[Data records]
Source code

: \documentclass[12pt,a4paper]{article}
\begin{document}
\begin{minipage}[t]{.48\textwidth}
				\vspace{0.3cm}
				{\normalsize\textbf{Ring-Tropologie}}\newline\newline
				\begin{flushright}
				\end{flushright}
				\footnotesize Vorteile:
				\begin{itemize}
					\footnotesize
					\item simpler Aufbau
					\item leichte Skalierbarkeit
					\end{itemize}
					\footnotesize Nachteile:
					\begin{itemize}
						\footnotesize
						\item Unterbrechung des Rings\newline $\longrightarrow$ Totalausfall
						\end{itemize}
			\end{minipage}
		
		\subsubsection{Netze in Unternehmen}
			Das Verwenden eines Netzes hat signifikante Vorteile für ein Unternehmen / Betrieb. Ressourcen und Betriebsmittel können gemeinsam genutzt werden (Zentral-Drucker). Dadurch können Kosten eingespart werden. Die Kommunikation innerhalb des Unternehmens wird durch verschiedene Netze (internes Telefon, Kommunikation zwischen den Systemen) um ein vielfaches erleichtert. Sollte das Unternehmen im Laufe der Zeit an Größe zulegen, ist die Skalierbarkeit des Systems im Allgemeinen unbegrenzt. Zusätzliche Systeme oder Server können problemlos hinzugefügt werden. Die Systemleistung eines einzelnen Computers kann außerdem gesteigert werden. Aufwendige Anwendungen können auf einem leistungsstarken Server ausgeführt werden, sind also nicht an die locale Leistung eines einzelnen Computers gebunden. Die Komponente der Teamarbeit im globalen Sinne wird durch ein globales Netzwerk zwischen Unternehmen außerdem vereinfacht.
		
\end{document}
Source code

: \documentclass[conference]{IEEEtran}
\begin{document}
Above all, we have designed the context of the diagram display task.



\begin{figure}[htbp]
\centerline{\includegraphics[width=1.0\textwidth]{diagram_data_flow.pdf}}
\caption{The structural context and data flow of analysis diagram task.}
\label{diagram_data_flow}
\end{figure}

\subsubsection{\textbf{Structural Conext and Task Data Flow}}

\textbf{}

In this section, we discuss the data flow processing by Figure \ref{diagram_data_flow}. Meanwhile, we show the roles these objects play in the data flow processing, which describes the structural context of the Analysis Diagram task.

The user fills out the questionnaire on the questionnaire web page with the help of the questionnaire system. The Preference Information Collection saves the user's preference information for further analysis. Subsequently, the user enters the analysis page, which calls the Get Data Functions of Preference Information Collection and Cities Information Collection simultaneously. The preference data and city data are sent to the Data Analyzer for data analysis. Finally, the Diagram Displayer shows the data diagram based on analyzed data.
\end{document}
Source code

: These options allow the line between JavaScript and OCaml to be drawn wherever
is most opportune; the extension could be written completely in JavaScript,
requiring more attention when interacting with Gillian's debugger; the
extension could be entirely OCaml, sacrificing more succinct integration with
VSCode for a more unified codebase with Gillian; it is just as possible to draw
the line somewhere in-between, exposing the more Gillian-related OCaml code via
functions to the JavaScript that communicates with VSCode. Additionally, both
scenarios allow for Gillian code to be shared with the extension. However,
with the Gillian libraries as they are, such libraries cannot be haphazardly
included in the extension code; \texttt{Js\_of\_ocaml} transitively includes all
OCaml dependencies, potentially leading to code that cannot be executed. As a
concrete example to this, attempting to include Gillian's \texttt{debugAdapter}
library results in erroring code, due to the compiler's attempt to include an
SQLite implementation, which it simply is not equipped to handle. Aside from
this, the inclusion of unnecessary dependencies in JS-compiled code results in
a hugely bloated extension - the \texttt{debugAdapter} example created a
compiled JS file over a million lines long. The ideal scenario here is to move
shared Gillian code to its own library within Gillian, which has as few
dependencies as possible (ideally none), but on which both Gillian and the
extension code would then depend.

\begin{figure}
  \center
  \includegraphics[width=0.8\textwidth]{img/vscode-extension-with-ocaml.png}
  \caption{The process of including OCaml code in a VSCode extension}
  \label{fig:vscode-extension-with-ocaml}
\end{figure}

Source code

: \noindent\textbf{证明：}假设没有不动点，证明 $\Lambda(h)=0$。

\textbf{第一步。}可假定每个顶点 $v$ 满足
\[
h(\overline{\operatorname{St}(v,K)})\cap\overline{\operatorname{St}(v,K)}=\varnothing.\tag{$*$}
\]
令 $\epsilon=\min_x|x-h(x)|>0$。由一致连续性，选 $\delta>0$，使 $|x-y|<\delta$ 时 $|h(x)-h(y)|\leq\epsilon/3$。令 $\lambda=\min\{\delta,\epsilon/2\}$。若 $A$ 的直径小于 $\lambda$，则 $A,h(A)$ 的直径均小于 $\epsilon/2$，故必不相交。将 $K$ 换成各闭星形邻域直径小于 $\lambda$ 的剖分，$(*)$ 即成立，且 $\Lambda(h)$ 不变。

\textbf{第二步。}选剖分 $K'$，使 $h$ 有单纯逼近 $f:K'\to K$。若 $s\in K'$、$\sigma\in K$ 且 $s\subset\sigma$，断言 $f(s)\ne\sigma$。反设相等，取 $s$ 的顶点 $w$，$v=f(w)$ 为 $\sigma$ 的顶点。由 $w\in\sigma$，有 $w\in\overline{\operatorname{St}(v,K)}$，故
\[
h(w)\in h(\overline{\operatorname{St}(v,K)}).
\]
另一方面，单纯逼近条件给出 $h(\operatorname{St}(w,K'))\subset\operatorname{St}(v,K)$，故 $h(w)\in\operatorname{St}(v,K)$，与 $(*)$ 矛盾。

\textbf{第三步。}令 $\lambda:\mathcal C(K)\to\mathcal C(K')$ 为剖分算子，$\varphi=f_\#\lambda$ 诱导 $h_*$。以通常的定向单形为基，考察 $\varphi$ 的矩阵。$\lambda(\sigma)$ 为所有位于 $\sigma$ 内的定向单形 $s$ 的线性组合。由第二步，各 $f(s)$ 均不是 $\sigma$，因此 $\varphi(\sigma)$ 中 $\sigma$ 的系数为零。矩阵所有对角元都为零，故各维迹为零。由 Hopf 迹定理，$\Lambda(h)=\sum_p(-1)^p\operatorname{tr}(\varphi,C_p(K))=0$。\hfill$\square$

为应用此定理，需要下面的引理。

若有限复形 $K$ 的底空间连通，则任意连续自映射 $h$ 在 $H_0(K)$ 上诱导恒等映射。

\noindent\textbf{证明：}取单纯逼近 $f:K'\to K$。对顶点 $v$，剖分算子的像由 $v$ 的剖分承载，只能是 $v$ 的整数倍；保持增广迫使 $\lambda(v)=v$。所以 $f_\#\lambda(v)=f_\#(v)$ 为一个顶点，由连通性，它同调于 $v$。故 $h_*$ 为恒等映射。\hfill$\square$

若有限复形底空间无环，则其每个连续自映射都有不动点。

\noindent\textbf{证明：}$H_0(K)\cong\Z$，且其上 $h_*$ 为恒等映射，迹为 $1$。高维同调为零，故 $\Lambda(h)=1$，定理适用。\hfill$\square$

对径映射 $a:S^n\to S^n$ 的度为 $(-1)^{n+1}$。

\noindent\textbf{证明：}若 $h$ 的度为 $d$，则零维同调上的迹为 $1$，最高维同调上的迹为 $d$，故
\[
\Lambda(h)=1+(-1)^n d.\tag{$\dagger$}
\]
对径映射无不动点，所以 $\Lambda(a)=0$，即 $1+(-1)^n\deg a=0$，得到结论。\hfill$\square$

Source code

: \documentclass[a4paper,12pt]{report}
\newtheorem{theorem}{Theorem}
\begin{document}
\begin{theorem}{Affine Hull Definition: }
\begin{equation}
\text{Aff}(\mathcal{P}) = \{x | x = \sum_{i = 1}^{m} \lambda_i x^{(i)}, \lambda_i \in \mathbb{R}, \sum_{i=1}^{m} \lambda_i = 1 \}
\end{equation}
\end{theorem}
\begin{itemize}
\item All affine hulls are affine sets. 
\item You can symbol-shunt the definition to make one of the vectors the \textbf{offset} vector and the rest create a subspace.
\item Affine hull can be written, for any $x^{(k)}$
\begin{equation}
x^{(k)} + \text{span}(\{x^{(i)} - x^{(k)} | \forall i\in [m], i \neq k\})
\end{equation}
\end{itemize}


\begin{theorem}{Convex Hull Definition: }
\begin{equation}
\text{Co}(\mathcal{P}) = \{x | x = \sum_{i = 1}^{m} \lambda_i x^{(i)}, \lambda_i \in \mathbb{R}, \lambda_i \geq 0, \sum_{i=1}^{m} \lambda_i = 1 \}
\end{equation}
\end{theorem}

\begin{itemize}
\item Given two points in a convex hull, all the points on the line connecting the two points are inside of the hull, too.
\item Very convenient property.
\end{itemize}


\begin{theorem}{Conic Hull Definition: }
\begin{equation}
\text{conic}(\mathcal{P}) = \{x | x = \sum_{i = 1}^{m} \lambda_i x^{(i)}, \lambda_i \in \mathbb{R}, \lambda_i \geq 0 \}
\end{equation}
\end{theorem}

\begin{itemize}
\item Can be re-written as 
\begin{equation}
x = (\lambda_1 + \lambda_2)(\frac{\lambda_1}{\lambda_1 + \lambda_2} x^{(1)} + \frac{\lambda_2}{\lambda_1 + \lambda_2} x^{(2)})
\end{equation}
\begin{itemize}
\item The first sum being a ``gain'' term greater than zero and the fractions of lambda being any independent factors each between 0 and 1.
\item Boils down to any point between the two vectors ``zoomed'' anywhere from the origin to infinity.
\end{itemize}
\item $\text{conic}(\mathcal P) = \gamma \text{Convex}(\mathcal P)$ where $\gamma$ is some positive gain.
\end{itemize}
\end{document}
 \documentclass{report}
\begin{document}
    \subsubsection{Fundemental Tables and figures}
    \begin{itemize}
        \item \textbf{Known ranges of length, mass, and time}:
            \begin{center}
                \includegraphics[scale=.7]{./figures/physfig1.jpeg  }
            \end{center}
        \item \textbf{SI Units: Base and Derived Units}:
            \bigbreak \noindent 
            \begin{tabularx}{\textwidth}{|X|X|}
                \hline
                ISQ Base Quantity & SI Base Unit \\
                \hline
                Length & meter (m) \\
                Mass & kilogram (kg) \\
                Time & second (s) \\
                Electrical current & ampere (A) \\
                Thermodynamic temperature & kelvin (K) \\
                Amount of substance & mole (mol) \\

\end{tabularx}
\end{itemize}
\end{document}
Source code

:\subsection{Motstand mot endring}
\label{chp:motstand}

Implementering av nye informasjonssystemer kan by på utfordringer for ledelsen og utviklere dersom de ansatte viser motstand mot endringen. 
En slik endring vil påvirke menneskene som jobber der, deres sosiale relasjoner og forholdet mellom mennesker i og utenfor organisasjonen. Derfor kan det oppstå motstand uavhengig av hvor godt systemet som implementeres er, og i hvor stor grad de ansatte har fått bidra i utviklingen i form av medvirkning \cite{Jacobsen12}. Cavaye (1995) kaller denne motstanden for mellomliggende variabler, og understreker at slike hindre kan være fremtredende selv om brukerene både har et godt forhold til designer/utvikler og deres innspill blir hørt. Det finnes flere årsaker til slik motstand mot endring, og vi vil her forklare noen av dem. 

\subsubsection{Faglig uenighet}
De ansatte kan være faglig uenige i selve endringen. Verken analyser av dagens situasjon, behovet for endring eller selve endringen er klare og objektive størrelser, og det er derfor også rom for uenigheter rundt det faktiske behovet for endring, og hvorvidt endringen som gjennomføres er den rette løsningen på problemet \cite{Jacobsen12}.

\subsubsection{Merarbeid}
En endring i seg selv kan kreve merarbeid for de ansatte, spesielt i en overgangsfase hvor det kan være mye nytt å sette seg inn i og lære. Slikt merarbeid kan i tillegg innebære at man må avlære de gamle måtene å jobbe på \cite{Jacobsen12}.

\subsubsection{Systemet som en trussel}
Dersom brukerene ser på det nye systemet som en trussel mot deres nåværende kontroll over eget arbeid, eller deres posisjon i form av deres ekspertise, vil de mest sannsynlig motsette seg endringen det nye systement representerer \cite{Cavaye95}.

Problem statement:
Based on the records above, count the lines in which "为恒等映射" occurs and provide only the number.

Response below:
2